- **WHAT IS REQUIRED**:
If a line of the material holds the string "innentage", please copy it.
----------------
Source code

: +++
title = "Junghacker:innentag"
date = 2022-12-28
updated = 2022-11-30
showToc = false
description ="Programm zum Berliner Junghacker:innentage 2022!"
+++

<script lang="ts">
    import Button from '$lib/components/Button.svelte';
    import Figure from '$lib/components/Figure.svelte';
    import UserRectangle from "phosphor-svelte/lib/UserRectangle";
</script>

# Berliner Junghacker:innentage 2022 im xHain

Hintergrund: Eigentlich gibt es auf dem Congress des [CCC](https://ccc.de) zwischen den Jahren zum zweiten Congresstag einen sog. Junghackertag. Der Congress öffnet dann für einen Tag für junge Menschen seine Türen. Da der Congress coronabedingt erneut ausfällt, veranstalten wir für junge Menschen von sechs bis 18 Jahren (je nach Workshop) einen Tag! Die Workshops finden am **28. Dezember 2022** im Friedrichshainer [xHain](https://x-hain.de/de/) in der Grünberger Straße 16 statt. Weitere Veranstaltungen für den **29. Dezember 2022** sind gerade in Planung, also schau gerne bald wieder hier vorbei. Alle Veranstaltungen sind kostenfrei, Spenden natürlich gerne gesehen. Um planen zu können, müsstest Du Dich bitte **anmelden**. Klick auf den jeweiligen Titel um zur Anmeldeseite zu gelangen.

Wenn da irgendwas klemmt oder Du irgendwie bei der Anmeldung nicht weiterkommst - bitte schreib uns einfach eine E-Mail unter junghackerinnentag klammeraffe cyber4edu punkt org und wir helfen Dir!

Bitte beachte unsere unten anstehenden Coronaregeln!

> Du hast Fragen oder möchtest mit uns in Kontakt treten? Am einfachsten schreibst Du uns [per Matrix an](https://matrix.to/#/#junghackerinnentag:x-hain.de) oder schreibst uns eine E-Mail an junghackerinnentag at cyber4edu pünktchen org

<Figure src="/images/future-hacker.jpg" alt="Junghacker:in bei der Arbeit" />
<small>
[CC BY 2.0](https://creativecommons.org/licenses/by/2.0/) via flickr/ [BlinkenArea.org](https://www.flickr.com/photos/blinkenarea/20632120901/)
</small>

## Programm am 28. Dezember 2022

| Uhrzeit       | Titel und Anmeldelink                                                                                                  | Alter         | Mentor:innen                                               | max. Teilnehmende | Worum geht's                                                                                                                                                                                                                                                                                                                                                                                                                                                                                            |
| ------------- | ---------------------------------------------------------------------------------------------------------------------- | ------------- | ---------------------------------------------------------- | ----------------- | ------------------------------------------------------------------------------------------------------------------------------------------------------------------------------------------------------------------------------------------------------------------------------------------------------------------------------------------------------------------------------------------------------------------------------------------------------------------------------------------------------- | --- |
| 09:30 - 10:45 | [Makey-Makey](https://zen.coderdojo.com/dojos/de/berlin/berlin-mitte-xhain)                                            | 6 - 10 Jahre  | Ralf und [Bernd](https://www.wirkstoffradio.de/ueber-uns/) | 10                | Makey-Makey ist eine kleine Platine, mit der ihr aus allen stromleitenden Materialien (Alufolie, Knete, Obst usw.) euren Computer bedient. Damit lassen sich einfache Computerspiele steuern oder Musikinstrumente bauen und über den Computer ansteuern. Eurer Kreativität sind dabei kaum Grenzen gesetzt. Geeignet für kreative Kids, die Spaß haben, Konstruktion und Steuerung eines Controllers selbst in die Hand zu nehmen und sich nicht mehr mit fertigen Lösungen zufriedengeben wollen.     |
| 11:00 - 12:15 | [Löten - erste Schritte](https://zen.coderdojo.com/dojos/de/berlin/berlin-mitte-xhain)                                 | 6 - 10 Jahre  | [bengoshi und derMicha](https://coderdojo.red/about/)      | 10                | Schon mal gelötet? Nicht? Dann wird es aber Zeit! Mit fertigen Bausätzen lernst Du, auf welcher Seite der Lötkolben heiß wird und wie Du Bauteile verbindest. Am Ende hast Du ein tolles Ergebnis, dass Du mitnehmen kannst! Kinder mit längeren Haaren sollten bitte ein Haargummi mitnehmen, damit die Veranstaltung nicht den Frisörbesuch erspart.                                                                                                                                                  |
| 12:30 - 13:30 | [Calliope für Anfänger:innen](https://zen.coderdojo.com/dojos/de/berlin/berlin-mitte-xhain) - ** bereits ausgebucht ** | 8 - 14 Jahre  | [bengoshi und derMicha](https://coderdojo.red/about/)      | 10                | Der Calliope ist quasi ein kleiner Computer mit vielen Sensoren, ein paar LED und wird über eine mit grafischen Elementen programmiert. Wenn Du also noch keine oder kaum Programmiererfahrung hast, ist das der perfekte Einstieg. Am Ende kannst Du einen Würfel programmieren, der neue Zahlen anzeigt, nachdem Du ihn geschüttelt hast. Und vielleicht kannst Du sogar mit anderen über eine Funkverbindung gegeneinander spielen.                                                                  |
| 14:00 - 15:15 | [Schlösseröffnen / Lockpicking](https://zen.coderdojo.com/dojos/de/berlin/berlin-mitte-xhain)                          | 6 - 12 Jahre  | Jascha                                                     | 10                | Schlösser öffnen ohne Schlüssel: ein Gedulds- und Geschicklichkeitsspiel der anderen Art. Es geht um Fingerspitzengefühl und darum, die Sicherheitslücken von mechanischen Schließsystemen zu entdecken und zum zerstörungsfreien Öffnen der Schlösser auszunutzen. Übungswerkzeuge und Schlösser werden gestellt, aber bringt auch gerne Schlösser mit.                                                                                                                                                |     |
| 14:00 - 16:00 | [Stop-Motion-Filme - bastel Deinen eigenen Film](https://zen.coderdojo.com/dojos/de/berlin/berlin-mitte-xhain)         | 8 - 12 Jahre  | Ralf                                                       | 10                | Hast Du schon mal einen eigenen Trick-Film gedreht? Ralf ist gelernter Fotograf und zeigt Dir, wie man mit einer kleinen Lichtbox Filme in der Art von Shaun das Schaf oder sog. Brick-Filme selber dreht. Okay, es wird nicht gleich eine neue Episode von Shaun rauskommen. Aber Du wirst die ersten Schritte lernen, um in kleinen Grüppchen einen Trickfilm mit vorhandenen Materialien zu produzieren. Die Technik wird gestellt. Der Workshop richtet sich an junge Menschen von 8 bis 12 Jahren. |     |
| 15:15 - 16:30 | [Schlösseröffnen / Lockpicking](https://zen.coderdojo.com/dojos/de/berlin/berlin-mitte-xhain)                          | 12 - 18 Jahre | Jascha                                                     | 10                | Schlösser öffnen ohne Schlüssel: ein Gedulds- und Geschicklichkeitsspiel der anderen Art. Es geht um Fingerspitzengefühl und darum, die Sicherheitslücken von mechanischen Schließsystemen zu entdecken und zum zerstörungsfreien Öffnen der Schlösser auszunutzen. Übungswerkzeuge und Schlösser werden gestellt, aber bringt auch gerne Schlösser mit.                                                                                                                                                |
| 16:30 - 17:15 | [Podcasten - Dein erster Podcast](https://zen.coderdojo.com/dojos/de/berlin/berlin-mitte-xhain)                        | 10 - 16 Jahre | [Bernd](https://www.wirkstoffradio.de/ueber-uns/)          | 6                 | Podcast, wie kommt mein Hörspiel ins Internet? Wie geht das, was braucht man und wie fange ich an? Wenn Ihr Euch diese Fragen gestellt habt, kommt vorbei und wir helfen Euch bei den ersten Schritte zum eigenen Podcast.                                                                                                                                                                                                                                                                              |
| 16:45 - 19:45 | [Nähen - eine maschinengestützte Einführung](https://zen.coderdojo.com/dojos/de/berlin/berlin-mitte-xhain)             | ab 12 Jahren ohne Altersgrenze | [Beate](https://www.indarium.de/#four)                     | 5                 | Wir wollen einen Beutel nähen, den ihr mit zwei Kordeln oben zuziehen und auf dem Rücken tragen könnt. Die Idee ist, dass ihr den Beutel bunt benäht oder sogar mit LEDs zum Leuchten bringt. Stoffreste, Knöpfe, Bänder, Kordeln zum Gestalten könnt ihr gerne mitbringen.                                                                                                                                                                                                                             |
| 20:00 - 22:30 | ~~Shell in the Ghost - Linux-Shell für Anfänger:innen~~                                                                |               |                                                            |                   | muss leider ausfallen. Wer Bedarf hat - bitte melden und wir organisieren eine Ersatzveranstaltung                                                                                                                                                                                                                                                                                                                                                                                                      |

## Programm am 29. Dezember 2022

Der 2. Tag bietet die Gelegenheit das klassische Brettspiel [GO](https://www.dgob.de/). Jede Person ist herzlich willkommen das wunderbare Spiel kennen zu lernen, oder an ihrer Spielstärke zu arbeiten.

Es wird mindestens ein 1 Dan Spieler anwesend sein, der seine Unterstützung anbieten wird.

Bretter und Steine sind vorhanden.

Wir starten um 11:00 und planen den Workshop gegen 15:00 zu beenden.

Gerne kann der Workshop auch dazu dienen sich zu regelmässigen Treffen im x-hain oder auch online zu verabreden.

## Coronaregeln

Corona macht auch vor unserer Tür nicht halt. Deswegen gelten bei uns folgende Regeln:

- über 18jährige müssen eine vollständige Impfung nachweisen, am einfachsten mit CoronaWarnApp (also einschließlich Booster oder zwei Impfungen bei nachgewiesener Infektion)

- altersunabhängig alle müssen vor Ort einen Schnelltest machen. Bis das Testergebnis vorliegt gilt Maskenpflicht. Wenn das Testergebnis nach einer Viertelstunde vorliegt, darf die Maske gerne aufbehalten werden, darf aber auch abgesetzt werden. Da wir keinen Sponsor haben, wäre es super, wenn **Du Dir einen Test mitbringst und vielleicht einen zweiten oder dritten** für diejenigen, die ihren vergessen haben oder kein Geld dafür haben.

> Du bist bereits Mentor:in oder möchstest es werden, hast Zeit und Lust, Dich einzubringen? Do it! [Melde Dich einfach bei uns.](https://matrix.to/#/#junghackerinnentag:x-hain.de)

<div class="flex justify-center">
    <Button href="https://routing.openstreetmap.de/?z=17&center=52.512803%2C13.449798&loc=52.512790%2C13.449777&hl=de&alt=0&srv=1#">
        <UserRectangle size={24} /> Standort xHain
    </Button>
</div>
----------------
- **RESPONSE**:
description ="Programm zum Berliner Junghacker:innentage 2022!"
# Berliner Junghacker:innentage 2022 im xHain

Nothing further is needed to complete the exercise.